> [YOUR OBJECTIVE]: The answer must be every entry, given again word for word.

Source texts of formatted documents:
-- Opening Marker --
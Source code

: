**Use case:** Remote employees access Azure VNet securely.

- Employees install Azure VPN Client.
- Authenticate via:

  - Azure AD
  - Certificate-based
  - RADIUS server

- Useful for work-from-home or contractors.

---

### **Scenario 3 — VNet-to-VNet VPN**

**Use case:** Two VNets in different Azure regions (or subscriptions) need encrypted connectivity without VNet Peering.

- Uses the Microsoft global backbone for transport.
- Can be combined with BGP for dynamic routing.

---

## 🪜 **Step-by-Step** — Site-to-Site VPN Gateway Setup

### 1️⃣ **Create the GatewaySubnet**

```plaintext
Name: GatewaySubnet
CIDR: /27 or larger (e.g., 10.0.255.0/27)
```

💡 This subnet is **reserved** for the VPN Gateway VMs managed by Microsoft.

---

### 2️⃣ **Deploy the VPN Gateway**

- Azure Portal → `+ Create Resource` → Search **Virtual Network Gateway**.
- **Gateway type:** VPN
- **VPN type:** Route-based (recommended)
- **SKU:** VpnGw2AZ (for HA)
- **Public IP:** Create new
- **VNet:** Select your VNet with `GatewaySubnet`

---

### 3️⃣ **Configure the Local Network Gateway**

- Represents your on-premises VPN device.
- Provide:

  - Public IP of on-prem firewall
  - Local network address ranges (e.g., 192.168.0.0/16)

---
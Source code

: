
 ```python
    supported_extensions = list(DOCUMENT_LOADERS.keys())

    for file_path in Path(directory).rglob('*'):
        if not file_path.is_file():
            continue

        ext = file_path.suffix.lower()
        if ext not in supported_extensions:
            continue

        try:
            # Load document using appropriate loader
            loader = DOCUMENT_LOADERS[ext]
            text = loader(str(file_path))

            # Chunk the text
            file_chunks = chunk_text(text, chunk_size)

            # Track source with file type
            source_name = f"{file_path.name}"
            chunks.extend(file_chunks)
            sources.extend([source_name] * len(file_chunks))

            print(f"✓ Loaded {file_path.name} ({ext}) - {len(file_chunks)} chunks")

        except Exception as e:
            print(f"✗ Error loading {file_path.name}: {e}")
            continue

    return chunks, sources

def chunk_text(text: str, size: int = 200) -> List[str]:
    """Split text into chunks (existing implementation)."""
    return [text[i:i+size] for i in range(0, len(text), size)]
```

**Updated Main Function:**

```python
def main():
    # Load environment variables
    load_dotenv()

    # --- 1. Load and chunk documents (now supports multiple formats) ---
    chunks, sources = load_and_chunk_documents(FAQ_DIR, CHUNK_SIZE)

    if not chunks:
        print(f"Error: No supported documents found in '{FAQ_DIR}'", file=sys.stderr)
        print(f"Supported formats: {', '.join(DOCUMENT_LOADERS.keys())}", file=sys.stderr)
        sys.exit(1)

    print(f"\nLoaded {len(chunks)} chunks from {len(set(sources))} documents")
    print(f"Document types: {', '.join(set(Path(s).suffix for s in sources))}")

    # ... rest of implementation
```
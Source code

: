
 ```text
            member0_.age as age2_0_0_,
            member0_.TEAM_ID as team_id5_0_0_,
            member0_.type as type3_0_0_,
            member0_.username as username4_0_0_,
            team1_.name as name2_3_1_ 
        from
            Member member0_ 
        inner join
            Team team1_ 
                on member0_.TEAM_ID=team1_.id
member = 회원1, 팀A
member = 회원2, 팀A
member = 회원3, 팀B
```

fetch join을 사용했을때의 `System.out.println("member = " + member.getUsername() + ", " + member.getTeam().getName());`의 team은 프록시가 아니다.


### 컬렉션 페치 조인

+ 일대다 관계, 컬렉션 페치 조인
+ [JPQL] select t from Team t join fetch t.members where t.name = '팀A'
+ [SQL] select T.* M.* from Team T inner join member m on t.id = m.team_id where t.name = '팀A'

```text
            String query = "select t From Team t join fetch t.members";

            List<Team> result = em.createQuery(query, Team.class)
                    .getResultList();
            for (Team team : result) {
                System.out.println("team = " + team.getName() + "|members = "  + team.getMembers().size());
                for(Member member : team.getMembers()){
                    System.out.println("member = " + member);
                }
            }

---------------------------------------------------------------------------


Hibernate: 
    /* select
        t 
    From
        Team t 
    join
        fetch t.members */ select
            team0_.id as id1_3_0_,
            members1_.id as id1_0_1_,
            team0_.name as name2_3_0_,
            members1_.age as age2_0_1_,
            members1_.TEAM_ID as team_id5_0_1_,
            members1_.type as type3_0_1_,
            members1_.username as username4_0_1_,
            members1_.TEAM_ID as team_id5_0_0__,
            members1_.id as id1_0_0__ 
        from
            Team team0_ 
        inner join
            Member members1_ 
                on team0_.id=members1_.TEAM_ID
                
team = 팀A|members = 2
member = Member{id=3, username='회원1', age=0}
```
-- Closing Marker --
> [TASK SOLUTION]:
Source code

:**Use case:** Remote employees access Azure VNet securely.

- Employees install Azure VPN Client.
- Authenticate via:

  - Azure AD
  - Certificate-based
  - RADIUS server

- Useful for work-from-home or contractors.

---

### **Scenario 3 — VNet-to-VNet VPN**

**Use case:** Two VNets in different Azure regions (or subscriptions) need encrypted connectivity without VNet Peering.

- Uses the Microsoft global backbone for transport.
- Can be combined with BGP for dynamic routing.

---

## 🪜 **Step-by-Step** — Site-to-Site VPN Gateway Setup

### 1️⃣ **Create the GatewaySubnet**

```plaintext
Name: GatewaySubnet
CIDR: /27 or larger (e.g., 10.0.255.0/27)
```

💡 This subnet is **reserved** for the VPN Gateway VMs managed by Microsoft.

---

### 2️⃣ **Deploy the VPN Gateway**

- Azure Portal → `+ Create Resource` → Search **Virtual Network Gateway**.
- **Gateway type:** VPN
- **VPN type:** Route-based (recommended)
- **SKU:** VpnGw2AZ (for HA)
- **Public IP:** Create new
- **VNet:** Select your VNet with `GatewaySubnet`

---

### 3️⃣ **Configure the Local Network Gateway**

- Represents your on-premises VPN device.
- Provide:

  - Public IP of on-prem firewall
  - Local network address ranges (e.g., 192.168.0.0/16)

---
Source code

:
 ```python
    supported_extensions = list(DOCUMENT_LOADERS.keys())

    for file_path in Path(directory).rglob('*'):
        if not file_path.is_file():
            continue

        ext = file_path.suffix.lower()
        if ext not in supported_extensions:
            continue

        try:
            # Load document using appropriate loader
            loader = DOCUMENT_LOADERS[ext]
            text = loader(str(file_path))

            # Chunk the text
            file_chunks = chunk_text(text, chunk_size)

            # Track source with file type
            source_name = f"{file_path.name}"
            chunks.extend(file_chunks)
            sources.extend([source_name] * len(file_chunks))

            print(f"✓ Loaded {file_path.name} ({ext}) - {len(file_chunks)} chunks")

        except Exception as e:
            print(f"✗ Error loading {file_path.name}: {e}")
            continue

    return chunks, sources

def chunk_text(text: str, size: int = 200) -> List[str]:
    """Split text into chunks (existing implementation)."""
    return [text[i:i+size] for i in range(0, len(text), size)]
```

**Updated Main Function:**

```python
def main():
    # Load environment variables
    load_dotenv()

    # --- 1. Load and chunk documents (now supports multiple formats) ---
    chunks, sources = load_and_chunk_documents(FAQ_DIR, CHUNK_SIZE)

    if not chunks:
        print(f"Error: No supported documents found in '{FAQ_DIR}'", file=sys.stderr)
        print(f"Supported formats: {', '.join(DOCUMENT_LOADERS.keys())}", file=sys.stderr)
        sys.exit(1)

    print(f"\nLoaded {len(chunks)} chunks from {len(set(sources))} documents")
    print(f"Document types: {', '.join(set(Path(s).suffix for s in sources))}")

    # ... rest of implementation
```
Source code

:
 ```text
            member0_.age as age2_0_0_,
            member0_.TEAM_ID as team_id5_0_0_,
            member0_.type as type3_0_0_,
            member0_.username as username4_0_0_,
            team1_.name as name2_3_1_ 
        from
            Member member0_ 
        inner join
            Team team1_ 
                on member0_.TEAM_ID=team1_.id
member = 회원1, 팀A
member = 회원2, 팀A
member = 회원3, 팀B
```

fetch join을 사용했을때의 `System.out.println("member = " + member.getUsername() + ", " + member.getTeam().getName());`의 team은 프록시가 아니다.


### 컬렉션 페치 조인

+ 일대다 관계, 컬렉션 페치 조인
+ [JPQL] select t from Team t join fetch t.members where t.name = '팀A'
+ [SQL] select T.* M.* from Team T inner join member m on t.id = m.team_id where t.name = '팀A'

```text
            String query = "select t From Team t join fetch t.members";

            List<Team> result = em.createQuery(query, Team.class)
                    .getResultList();
            for (Team team : result) {
                System.out.println("team = " + team.getName() + "|members = "  + team.getMembers().size());
                for(Member member : team.getMembers()){
                    System.out.println("member = " + member);
                }
            }

---------------------------------------------------------------------------


Hibernate: 
    /* select
        t 
    From
        Team t 
    join
        fetch t.members */ select
            team0_.id as id1_3_0_,
            members1_.id as id1_0_1_,
            team0_.name as name2_3_0_,
            members1_.age as age2_0_1_,
            members1_.TEAM_ID as team_id5_0_1_,
            members1_.type as type3_0_1_,
            members1_.username as username4_0_1_,
            members1_.TEAM_ID as team_id5_0_0__,
            members1_.id as id1_0_0__ 
        from
            Team team0_ 
        inner join
            Member members1_ 
                on team0_.id=members1_.TEAM_ID
                
team = 팀A|members = 2
member = Member{id=3, username='회원1', age=0}
```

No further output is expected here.